The comparison of training results between our proposed adaptive enhanced image feature preprocessing method and the multis-cale adaptive frequency object-detection algorithm versus the original YOLO11 network is illustrated in Figure 14. The blue line represents our method, while the red line denotes the original YOLO11 network. The horizontal axis indicates the number of training epochs.

From the training comparison graph, we observe that both methods exhibit rapid increases in precision curves at similar rates during the initial training phase. However, our method demonstrates significantly smaller oscillation amplitudes compared to the YOLO11 model, reflecting stronger robustness against noisy samples in the optimization process. Concurrently, our method achieves faster convergence speed than YOLO11, with higher accuracy and reduced oscillations between 200–400 epochs. In the recall curve, our model shows superior capability in recalling true targets compared to YOLO11, with smoother convergence and smaller late-stage oscillations, indicating enhanced localization ability for occluded and multi-scale targets. The mAP50 curve reveals that our method stabilizes after 200 epochs while significantly outperforming YOLO11. The mAP50-95 curve further confirms the consistent superiority of our proposed model. These results demonstrate substantial improvements in target-recognition accuracy, localization precision, and overall algorithm performance. The experimental results are summarized in

Table 2. Algorithm comparison experimental results.

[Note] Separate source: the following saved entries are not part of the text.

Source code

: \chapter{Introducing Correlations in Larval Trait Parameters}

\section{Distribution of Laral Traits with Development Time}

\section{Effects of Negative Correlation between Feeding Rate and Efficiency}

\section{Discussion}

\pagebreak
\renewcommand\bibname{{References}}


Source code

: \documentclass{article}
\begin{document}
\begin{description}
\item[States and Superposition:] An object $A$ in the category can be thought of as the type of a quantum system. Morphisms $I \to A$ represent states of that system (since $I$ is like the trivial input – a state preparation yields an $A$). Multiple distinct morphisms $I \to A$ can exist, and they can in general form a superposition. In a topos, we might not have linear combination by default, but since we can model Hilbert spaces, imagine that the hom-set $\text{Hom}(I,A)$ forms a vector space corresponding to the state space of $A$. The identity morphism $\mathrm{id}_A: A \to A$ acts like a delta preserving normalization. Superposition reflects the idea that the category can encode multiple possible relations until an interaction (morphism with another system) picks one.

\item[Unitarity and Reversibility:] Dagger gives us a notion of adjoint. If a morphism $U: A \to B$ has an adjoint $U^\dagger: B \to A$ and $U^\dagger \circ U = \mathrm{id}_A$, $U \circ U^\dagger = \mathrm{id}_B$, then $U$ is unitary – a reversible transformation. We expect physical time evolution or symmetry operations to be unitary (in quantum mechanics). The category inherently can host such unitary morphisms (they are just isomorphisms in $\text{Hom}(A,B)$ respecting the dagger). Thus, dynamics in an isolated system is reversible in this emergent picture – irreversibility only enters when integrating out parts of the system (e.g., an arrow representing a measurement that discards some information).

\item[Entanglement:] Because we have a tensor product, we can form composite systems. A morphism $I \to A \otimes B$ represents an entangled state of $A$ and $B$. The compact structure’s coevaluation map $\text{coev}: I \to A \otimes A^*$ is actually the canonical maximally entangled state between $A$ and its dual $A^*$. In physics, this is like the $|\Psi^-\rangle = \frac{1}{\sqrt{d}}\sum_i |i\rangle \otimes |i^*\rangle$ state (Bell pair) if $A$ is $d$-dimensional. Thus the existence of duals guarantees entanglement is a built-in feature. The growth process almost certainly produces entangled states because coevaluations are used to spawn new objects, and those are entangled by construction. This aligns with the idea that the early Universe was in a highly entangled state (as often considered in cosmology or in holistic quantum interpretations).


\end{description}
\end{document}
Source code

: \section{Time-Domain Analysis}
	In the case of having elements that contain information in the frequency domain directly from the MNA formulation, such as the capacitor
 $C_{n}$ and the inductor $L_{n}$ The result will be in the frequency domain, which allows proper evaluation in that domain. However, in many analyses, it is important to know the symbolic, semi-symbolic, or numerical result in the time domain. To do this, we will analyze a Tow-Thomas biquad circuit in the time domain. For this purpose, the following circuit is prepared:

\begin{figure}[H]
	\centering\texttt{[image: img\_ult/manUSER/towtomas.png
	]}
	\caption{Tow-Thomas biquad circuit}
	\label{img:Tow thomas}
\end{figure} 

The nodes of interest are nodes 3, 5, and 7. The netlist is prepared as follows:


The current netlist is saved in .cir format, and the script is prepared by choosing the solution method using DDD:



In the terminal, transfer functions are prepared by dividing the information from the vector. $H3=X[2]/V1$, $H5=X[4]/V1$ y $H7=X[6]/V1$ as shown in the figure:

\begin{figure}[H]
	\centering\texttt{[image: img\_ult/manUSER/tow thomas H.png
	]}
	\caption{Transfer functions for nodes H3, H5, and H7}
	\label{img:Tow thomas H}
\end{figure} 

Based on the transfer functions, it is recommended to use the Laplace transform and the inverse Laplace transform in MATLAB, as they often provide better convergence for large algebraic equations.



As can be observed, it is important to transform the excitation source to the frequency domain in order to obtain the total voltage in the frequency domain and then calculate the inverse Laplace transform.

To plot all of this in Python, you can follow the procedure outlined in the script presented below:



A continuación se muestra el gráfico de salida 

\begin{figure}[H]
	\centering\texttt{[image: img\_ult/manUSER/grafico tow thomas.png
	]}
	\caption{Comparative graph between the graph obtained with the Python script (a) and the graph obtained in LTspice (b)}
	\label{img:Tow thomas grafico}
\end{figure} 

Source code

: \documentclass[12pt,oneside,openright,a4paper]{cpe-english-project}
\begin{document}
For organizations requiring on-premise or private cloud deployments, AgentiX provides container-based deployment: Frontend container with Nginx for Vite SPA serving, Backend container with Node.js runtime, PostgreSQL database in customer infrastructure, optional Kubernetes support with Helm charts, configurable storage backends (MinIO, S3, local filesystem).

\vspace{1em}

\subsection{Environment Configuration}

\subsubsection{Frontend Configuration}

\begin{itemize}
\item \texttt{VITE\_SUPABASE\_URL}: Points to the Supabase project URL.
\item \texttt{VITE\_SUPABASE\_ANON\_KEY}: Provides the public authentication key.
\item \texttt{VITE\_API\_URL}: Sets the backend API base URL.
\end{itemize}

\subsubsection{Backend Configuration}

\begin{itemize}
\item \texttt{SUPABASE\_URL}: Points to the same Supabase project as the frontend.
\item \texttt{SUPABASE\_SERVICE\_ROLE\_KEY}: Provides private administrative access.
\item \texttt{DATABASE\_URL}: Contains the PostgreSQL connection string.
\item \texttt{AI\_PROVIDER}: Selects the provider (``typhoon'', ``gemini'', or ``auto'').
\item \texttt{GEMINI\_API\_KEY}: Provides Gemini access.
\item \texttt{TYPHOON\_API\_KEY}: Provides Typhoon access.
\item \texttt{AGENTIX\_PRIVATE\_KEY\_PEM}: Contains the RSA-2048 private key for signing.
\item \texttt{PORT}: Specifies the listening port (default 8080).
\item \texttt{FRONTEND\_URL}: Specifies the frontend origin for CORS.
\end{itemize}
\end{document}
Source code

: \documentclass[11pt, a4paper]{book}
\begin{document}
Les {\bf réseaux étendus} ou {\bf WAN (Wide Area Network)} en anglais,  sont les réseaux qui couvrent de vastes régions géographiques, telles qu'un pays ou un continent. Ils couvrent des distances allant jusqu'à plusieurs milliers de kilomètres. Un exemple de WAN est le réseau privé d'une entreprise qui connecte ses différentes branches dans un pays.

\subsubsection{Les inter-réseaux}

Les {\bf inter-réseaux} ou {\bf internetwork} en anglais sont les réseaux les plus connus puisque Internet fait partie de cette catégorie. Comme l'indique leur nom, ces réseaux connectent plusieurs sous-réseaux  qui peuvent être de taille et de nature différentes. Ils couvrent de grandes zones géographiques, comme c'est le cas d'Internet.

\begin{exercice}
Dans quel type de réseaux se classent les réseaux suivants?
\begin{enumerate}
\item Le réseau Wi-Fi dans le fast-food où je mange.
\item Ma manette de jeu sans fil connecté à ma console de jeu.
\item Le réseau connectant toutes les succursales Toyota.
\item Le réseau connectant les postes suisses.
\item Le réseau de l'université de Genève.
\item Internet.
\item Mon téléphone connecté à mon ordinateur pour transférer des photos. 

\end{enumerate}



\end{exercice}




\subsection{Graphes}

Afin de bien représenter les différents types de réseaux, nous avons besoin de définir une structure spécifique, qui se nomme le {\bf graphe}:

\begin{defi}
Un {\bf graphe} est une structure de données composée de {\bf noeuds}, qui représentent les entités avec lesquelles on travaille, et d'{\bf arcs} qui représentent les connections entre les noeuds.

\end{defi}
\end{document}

Methods	P (%)	R (%)	mAP@0.5 (%)	mAP@0.5:0.95 (%)
Traditional	24.1	12.6	/	/
HRNet	90.3	88.6	92.1	88.1
YOLO11	89.7	88.3	90.4	80.9
OURS	93.4	92.5	95.1	89.6

.

As can be seen from the table, our method demonstrates significant advantages over traditional approaches in terms of precision (P), recall (R), mean Average Precision (mAP@0.5), and mAP@0.5:0.95. The reason for this construction is mainly due to the fact that the traditional SIFT algorithm is based on localized features and is sensitive to changes in lighting, viewing angle, etc., which can easily lead to matching failures in this scenario. Our approach is also significantly improved compared to YOLO11. Specifically, the precision is improved by 3.7% and recall by 4.2% compared to YOLO11, indicating dual optimization of the model’s capability in handling large-scale variation target classification and target-localization completeness under complex illumination and challenging port environments. Concurrently, the mAP@0.5 shows a 4.7% enhancement and mAP@0.5:0.95 an 8.7% improvement, reflecting substantial progress in basic detection capabilities and enhanced multi-scale target-recognition and -localization abilities. Compared with the multi-scale target-detection algorithm HRNet, all evaluation metrics are improved but not significantly. However, the larger number of parameters in HRNet requires more computational resources, and the lighter YOLO algorithm is more suitable for deployment in port operation environments where computational resources are limited. These results validate the effectiveness and superior recognition accuracy of the proposed vision-based container-identification and lockhole keypoint-localization methodology. At the same time, we noticed a complete loss of distinguishable structure of the lock hole in the image under extreme low light and extreme high light reflections. There are some limitations of our algorithm in that case.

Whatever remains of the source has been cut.